- Task requirements: A single number is the expected answer: the count of lines in the records below that contain "因为怕得罪到身边的朋友或同事".

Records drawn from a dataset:
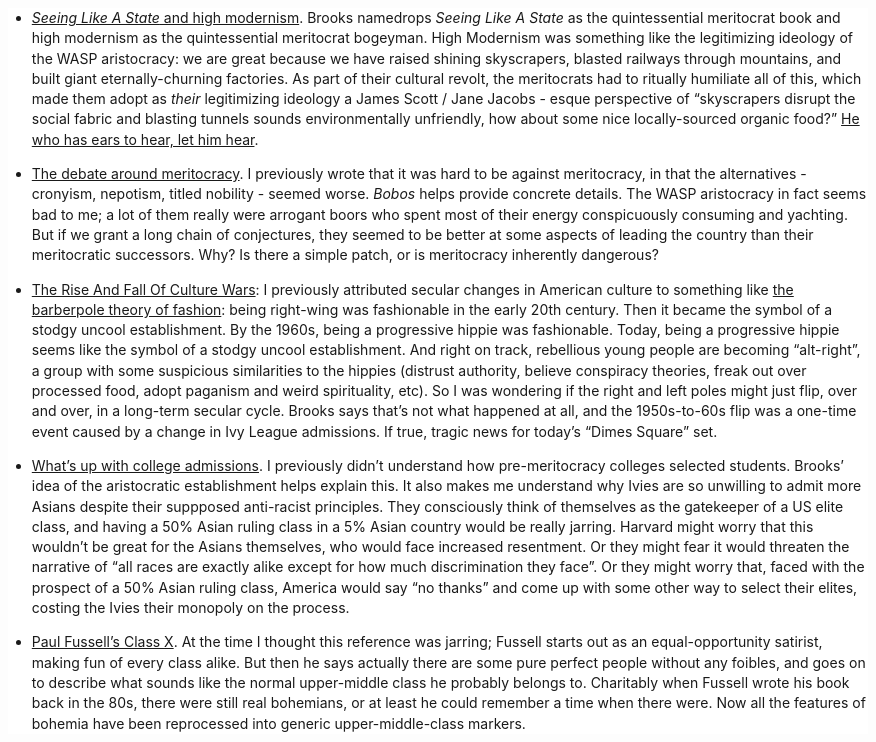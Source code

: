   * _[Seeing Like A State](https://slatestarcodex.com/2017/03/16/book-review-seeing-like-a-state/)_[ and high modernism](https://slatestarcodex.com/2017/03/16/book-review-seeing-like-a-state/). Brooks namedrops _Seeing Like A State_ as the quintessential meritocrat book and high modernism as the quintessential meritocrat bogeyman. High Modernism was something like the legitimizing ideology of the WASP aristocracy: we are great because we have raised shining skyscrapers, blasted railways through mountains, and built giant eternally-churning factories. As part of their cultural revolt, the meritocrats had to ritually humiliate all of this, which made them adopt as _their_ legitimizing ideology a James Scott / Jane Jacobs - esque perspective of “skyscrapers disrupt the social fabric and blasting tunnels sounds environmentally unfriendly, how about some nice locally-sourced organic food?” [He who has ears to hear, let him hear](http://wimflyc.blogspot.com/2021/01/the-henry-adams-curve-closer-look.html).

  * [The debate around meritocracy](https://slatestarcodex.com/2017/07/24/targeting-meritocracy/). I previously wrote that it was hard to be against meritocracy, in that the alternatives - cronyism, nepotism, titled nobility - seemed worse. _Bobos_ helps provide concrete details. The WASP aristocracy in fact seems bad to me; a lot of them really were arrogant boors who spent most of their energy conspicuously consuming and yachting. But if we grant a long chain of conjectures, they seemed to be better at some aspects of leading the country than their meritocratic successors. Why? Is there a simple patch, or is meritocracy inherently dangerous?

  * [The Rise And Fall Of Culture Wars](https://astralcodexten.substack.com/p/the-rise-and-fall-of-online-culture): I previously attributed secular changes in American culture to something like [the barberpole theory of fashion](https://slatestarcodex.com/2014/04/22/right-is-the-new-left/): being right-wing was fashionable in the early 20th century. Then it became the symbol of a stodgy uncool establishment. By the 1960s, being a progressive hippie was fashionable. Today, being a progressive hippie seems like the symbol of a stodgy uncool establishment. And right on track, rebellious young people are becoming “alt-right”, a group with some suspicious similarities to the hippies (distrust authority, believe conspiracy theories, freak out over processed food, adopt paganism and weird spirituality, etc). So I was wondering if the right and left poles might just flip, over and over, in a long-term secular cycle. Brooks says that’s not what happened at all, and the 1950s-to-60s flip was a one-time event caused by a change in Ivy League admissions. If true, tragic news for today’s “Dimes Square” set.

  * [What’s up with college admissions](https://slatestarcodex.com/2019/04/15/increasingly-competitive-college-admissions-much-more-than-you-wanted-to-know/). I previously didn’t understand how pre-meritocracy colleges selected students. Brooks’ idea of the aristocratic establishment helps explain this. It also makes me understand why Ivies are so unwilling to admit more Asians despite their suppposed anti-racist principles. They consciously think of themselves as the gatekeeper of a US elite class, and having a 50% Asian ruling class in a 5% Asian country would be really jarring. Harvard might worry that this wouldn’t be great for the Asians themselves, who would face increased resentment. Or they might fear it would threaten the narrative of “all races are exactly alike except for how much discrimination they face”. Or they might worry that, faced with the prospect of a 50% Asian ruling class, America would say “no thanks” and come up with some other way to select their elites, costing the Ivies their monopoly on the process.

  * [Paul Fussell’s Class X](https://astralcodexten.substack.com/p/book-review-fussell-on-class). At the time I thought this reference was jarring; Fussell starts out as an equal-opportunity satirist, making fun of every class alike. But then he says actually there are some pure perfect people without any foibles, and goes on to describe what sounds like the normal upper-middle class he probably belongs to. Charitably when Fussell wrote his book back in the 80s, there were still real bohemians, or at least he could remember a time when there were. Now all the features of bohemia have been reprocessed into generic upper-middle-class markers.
--
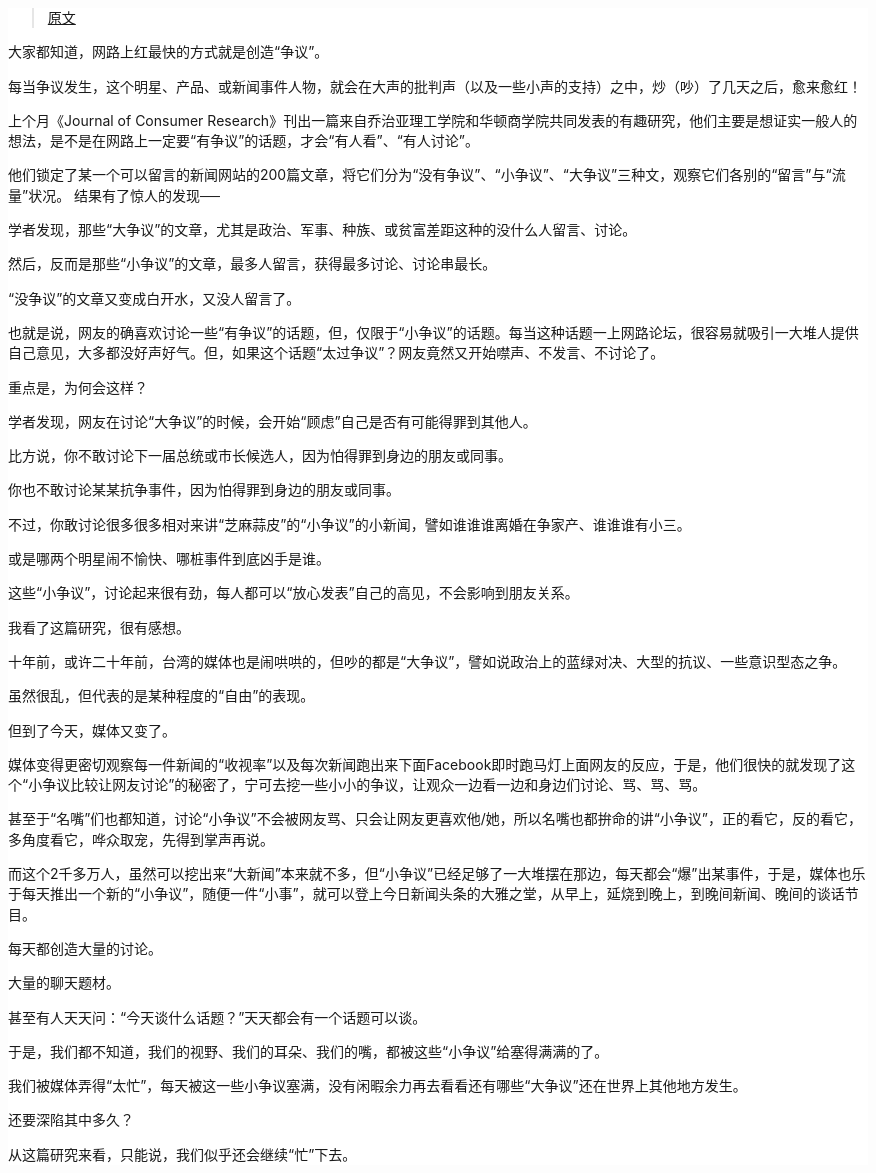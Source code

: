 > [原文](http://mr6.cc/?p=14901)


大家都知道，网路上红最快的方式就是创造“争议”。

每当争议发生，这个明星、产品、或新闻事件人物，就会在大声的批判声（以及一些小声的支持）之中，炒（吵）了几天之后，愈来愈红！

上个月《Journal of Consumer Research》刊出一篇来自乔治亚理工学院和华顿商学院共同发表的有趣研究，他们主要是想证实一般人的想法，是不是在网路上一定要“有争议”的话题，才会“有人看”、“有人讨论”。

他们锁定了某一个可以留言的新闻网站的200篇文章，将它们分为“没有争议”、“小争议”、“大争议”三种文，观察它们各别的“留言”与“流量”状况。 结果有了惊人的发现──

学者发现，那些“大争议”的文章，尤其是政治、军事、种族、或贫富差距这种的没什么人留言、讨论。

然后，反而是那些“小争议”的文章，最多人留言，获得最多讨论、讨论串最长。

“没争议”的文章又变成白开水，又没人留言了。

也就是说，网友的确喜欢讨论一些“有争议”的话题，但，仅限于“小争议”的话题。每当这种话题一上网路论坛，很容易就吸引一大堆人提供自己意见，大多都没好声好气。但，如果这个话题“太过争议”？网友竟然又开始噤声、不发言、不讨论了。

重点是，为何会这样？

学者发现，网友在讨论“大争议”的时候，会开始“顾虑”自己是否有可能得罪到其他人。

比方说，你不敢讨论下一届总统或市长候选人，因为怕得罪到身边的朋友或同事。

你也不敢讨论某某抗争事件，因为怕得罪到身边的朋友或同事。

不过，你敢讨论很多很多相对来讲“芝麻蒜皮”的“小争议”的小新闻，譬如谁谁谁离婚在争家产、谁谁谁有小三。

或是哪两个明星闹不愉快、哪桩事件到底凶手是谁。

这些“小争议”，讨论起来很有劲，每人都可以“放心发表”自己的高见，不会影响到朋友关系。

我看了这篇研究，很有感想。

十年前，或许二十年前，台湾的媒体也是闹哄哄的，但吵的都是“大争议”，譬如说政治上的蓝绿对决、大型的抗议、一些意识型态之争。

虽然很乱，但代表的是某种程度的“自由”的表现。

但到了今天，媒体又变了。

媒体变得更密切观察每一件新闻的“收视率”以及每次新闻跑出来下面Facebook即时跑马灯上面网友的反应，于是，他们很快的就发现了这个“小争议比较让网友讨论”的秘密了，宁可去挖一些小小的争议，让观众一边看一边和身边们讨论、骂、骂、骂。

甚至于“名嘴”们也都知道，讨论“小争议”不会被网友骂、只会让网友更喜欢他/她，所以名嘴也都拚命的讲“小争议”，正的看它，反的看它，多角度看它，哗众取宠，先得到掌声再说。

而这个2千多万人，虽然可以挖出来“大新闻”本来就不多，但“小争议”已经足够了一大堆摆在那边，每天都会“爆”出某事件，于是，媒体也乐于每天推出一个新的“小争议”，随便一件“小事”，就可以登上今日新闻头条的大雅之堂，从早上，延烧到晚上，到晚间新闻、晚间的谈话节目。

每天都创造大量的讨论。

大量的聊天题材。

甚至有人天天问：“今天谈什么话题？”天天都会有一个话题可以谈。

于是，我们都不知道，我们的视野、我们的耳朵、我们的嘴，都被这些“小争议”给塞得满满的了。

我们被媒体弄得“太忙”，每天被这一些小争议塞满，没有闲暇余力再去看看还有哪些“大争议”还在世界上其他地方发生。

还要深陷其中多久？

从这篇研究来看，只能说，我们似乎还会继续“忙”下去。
==
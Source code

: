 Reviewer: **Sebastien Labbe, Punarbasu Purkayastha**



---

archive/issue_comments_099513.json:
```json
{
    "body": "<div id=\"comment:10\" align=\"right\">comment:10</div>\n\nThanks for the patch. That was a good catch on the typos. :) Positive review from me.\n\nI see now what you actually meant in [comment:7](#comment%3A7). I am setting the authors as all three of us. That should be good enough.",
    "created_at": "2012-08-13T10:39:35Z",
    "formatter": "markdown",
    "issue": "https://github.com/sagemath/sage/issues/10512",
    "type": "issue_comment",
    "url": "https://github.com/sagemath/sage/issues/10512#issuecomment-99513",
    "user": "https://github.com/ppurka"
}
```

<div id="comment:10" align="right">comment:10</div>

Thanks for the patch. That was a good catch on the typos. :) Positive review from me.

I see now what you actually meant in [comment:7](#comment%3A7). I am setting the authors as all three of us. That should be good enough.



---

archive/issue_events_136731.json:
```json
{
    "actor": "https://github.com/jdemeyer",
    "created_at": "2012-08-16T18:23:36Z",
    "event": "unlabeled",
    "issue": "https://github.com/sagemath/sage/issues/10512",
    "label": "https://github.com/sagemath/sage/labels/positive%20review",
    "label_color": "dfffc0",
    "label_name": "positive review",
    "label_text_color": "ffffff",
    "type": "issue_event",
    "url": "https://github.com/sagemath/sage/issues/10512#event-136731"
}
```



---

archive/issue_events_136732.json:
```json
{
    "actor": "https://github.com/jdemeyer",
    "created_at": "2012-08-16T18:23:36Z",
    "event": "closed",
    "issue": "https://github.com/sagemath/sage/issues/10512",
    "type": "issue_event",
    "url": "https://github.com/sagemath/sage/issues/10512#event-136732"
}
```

- Solution for this task: 2